No es cualquier tentación. Es “la” tentación. Por eso, Jesús nos enseña a suplicar que, cuando llegue esa hora, incluso haciéndonos violencia a nosotros mismos y a nuestro instinto que nos lleva a huir de Dios, nos entreguemos más radicalmente a la potencia de su Espíritu: Padre, en esa hora, no nos dejes; somos frágiles y muy torpes; el mal puede con nosotros; cuando llegue esa hora de la prueba, sujetanos con más fuerza y no permitas que nos dejemos envolver por las redes del mal. No permitas, sobre todo, que dejemos morir en nosotros la fe en Vos y la confianza en tus promesas, que sostienen nuestra vida.
¿Qué forma tiene esta tentación en los tiempos que vivimos? Cada uno tendrá que responder a esa pregunta, interrogando a la propia vida y biografía espiritual.

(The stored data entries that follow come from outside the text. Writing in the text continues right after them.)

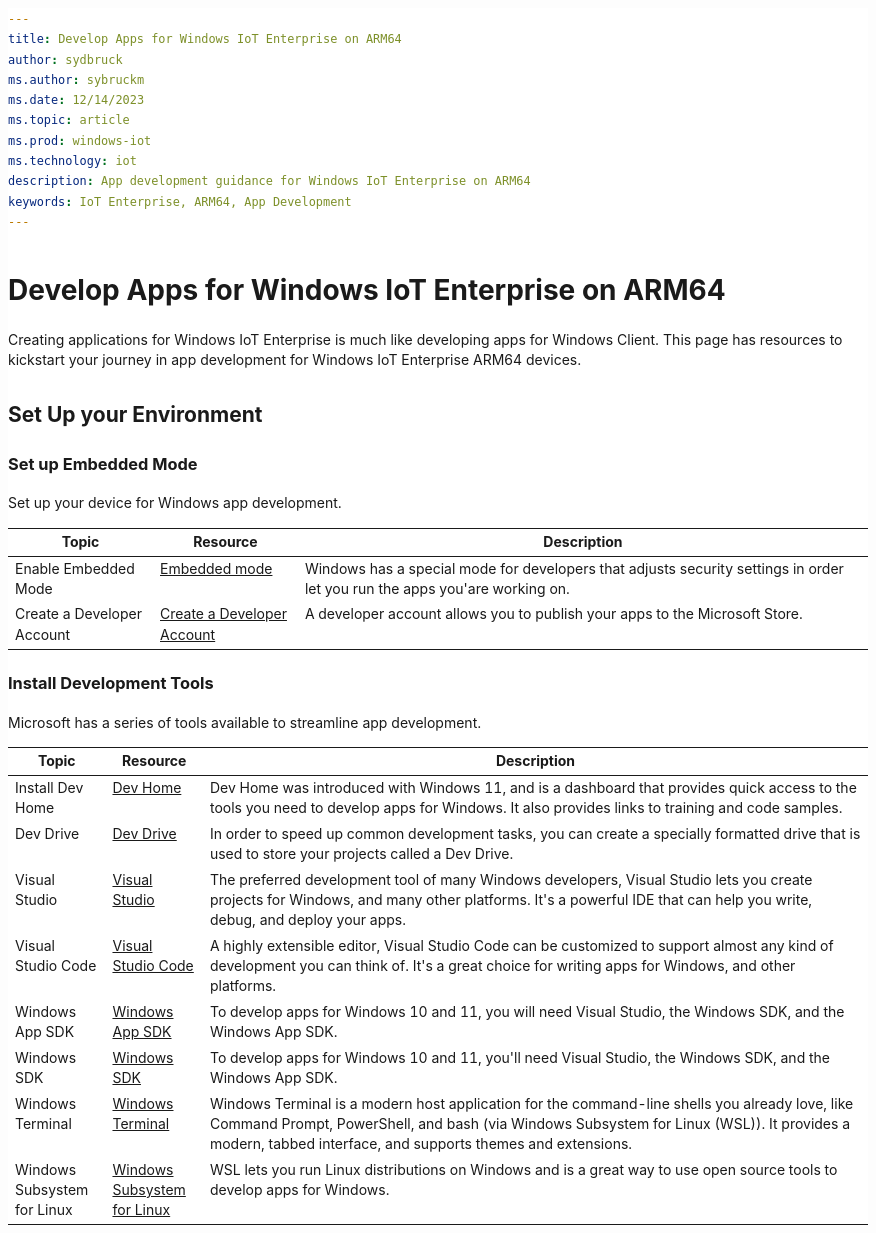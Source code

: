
 ```yaml
---
title: Develop Apps for Windows IoT Enterprise on ARM64
author: sydbruck
ms.author: sybruckm
ms.date: 12/14/2023
ms.topic: article
ms.prod: windows-iot
ms.technology: iot
description: App development guidance for Windows IoT Enterprise on ARM64
keywords: IoT Enterprise, ARM64, App Development
---
```


# Develop Apps for Windows IoT Enterprise on ARM64

Creating applications for Windows IoT Enterprise is much like developing apps for Windows Client. This page has resources to kickstart your journey in app development for Windows IoT Enterprise ARM64 devices.

## Set Up your Environment

### Set up Embedded Mode

Set up your device for Windows app development.

|Topic|Resource|Description|
|---|---|---|
|Enable Embedded Mode |[Embedded mode](../OS-Features/Embedded-Mode.md) |Windows has a special mode for developers that adjusts security settings in order let you run the apps you'are working on. |
|Create a Developer Account |[Create a Developer Account](/windows/apps/get-started/sign-up) |A developer account allows you to publish your apps to the Microsoft Store. |

### Install Development Tools

Microsoft has a series of tools available to streamline app development.

|Topic  |Resource  |Description  |
|---------|---------|---------|
|Install Dev Home   | [Dev Home](/windows/dev-home/)    |Dev Home was introduced with Windows 11, and is a dashboard that provides quick access to the tools you need to develop apps for Windows. It also provides links to training and code samples.   |
|Dev Drive  |[Dev Drive](/windows/dev-drive/)  |In order to speed up common development tasks, you can create a specially formatted drive that is used to store your projects called a Dev Drive.|
|Visual Studio   |[Visual Studio](https://visualstudio.microsoft.com/downloads/) | The preferred development tool of many Windows developers, Visual Studio lets you create projects for Windows, and many other platforms. It's a powerful IDE that can help you write, debug, and deploy your apps.        |
|Visual Studio Code   | [Visual Studio Code](https://code.visualstudio.com/)|A highly extensible editor, Visual Studio Code can be customized to support almost any kind of development you can think of. It's a great choice for writing apps for Windows, and other platforms.   |
|Windows App SDK| [Windows App SDK](/windows/apps/windows-app-sdk/set-up-your-development-environment)|To develop apps for Windows 10 and 11, you will need Visual Studio, the Windows SDK, and the Windows App SDK. |
|Windows SDK| [Windows SDK](https://developer.microsoft.com/windows/downloads/windows-sdk/)|To develop apps for Windows 10 and 11, you'll need Visual Studio, the Windows SDK, and the Windows App SDK. |
|Windows Terminal  |[Windows Terminal](/windows/terminal/)  |Windows Terminal is a modern host application for the command-line shells you already love, like Command Prompt, PowerShell, and bash (via Windows Subsystem for Linux (WSL)). It provides a modern, tabbed interface, and supports themes and extensions.  |
|Windows Subsystem for Linux|[Windows Subsystem for Linux](/windows/wsl/install)|WSL lets you run Linux distributions on Windows and is a great way to use open source tools to develop apps for Windows.|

Sin embargo, me permito señalar un solo aspecto con dos consecuencias entrelazadas: el hombre moderno tiende a verse a sí mismo con autosuficiencia, como un ser solitario que se basta a sí mismo. Solo y aislado, el hombre parece cerrado a Dios y a sus semejantes, especialmente a los más pobres y descartados. La “cultura del descarte” de la que habla Francisco tiene ese doble rostro: descartando a Dios como Padre, nos descartamos a nosotros mismos como hermanos.
Jesús entró a la prueba suprema de la Pasión para arrancar al hombre del poder seductor y destructor del pecado que nos lleva a la soledad extrema y definitiva. Jesús luchó por nosotros el combate supremo, entregándose por completo en las manos del Padre que lo resucitó de entre los muertos.
Cuando nosotros oramos al Padre en medio de las pruebas y, sobre todo, de la tentación suprema de perder la fe, nos dejamos alcanzar por el Espíritu de Jesús, el Señor. Él entra en nuestro combate y, con nosotros y en nosotros, vence la tentación. Ese es el poder de la oración.